Индивидуум

Шатенка залилась краской, а Дан оперся о стойку и с непринужденным видом продолжил общение, не обращая внимания, что рядом материализовались еще несколько адъюток, жадно хватавших каждое его слово.

– Он реально не замечает? – нахмурился Макс.

– Что они пытаются его сцапать? – в лоб уточнил Стеф. – Не-а. Я тут уже почти век, адъютки меняются, а этот блаженный так и не осознал, что они на его смазливую рожу ведутся. Пара адъютов, кстати, тоже, но он тем более не понял.
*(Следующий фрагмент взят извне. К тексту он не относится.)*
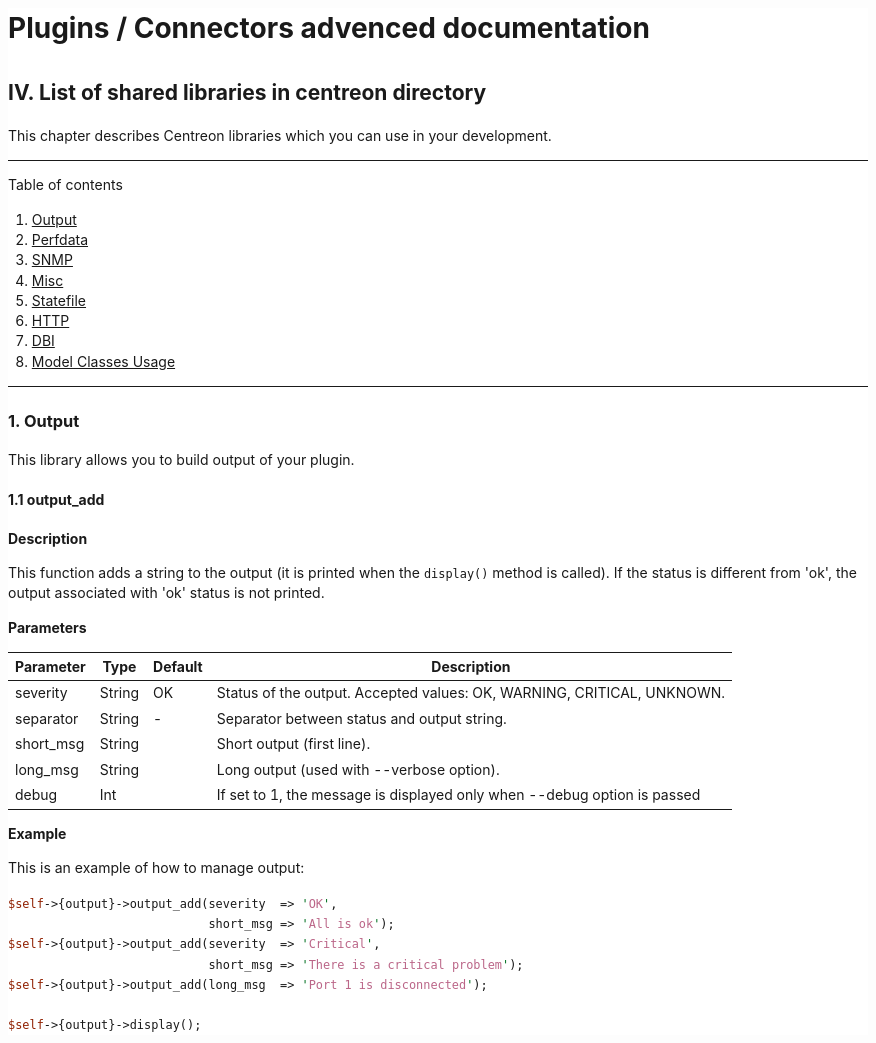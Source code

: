 # Plugins / Connectors advenced documentation

## IV. List of shared libraries in centreon directory

This chapter describes Centreon libraries which you can use in your development.

<div id='table_of_contents'/>

*******
Table of contents
1. [Output](#lib_output)
2. [Perfdata](#lib_perfdata)
3. [SNMP](#lib_snmp)
4. [Misc](#lib_misc)
5. [Statefile](#lib_statefile)
6. [HTTP](#lib_http)
7. [DBI](#lib_dbi)
8. [Model Classes Usage](#model_class_usage)
*******

<div id='lib_output'/>

### 1. Output

This library allows you to build output of your plugin.

#### 1.1 output_add

**Description**

This function adds a string to the output (it is printed when the `display()` method is called). If the status is different from 'ok', the output associated with 'ok' status is not printed.

**Parameters**

| Parameter | Type   | Default | Description                                 |
|-----------|--------|---------|---------------------------------------------|
| severity  | String | OK      | Status of the output. Accepted values: OK, WARNING, CRITICAL, UNKNOWN.                      |
| separator | String | \-      | Separator between status and output string. |
| short_msg | String |         | Short output (first line).                  |
| long_msg  | String |         | Long output (used with --verbose option).   |
| debug     | Int    |         | If set to 1, the message is displayed only when --debug option is passed  |

**Example**

This is an example of how to manage output:

```perl
$self->{output}->output_add(severity  => 'OK',
                            short_msg => 'All is ok');
$self->{output}->output_add(severity  => 'Critical',
                            short_msg => 'There is a critical problem');
$self->{output}->output_add(long_msg  => 'Port 1 is disconnected');

$self->{output}->display();
```
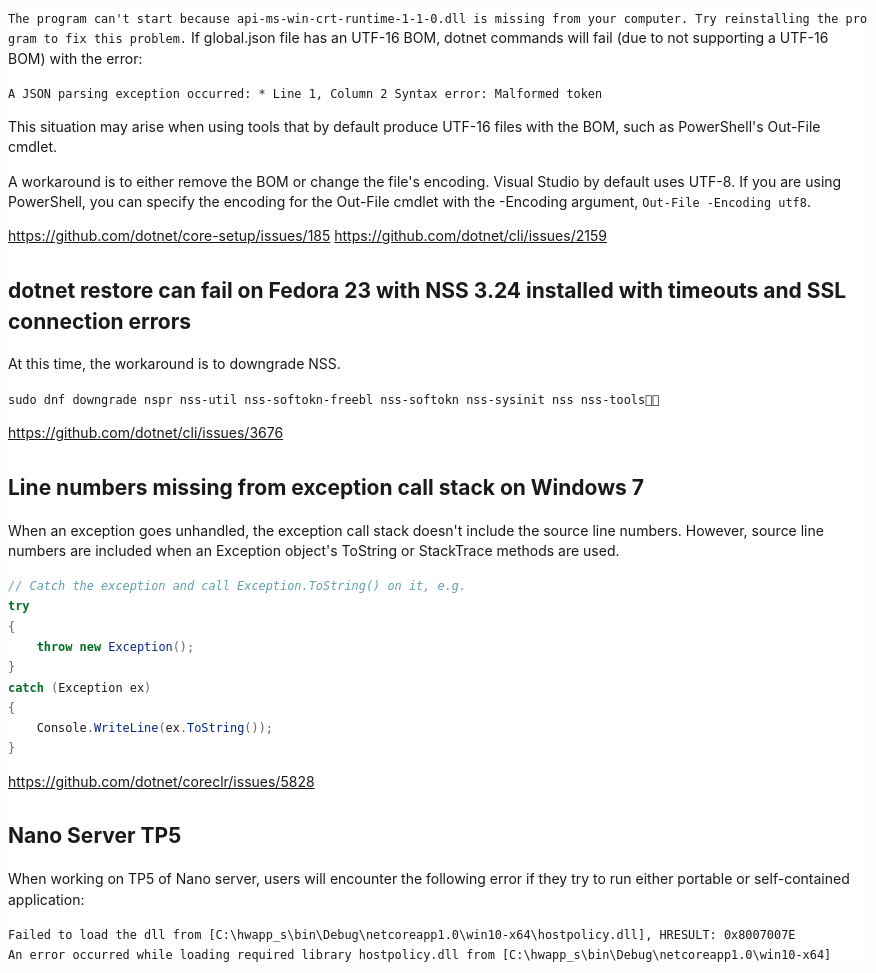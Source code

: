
 ```The program can't start because api-ms-win-crt-runtime-1-1-0.dll is missing from your computer. Try reinstalling the program to fix this problem.```
If global.json file has an UTF-16 BOM, dotnet commands will fail (due to not supporting a UTF-16 BOM) with the error:
```
A JSON parsing exception occurred: * Line 1, Column 2 Syntax error: Malformed token
```
This situation may arise when using tools that by default produce UTF-16 files with the BOM, such as PowerShell's Out-File cmdlet.

A workaround is to either remove the BOM or change the file's encoding. Visual Studio by default uses UTF-8. If you are using PowerShell, you can specify the encoding for the Out-File cmdlet with the -Encoding argument, `Out-File -Encoding utf8`.

<https://github.com/dotnet/core-setup/issues/185>
<https://github.com/dotnet/cli/issues/2159>

## dotnet restore can fail on Fedora 23 with NSS 3.24 installed with timeouts and SSL connection errors

At this time, the workaround is to downgrade NSS.

```
sudo dnf downgrade nspr nss-util nss-softokn-freebl nss-softokn nss-sysinit nss nss-tools
```

<https://github.com/dotnet/cli/issues/3676>


## Line numbers missing from exception call stack on Windows 7

When an exception goes unhandled, the exception call stack doesn't include the source line numbers.  However, source line numbers are included when an Exception object's ToString or StackTrace methods are used.

```csharp
// Catch the exception and call Exception.ToString() on it, e.g.
try
{
    throw new Exception();
}
catch (Exception ex)
{
    Console.WriteLine(ex.ToString());
}
```

<https://github.com/dotnet/coreclr/issues/5828>

## Nano Server TP5

When working on TP5 of Nano server, users will encounter the following error if they try to run either portable or self-contained application:
```
Failed to load the dll from [C:\hwapp_s\bin\Debug\netcoreapp1.0\win10-x64\hostpolicy.dll], HRESULT: 0x8007007E
An error occurred while loading required library hostpolicy.dll from [C:\hwapp_s\bin\Debug\netcoreapp1.0\win10-x64]
```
Протекторы вообще часто вызывали у адъютов почтение или даже восхищение (хотя треть их люто ненавидела). Порой доходило до смешного, как в случае с Даном, которого от суровой реальности спасала лишь его наивность.

– Ну, он человек другого времени, – неуверенно сказал Макс. – Восприятия. Порой кажется, что даже мира.

– Другого времени? Я рос в тридцатые годы при режиме Муссолини – и ничего, не отразилось же!

Повисла неловкая пауза, будто даже Вавилон впервые за сотни лет притих.

– Это та-ак многое объясняет, – с чувством протянул адъют за стойкой, не отрываясь от документов Макса.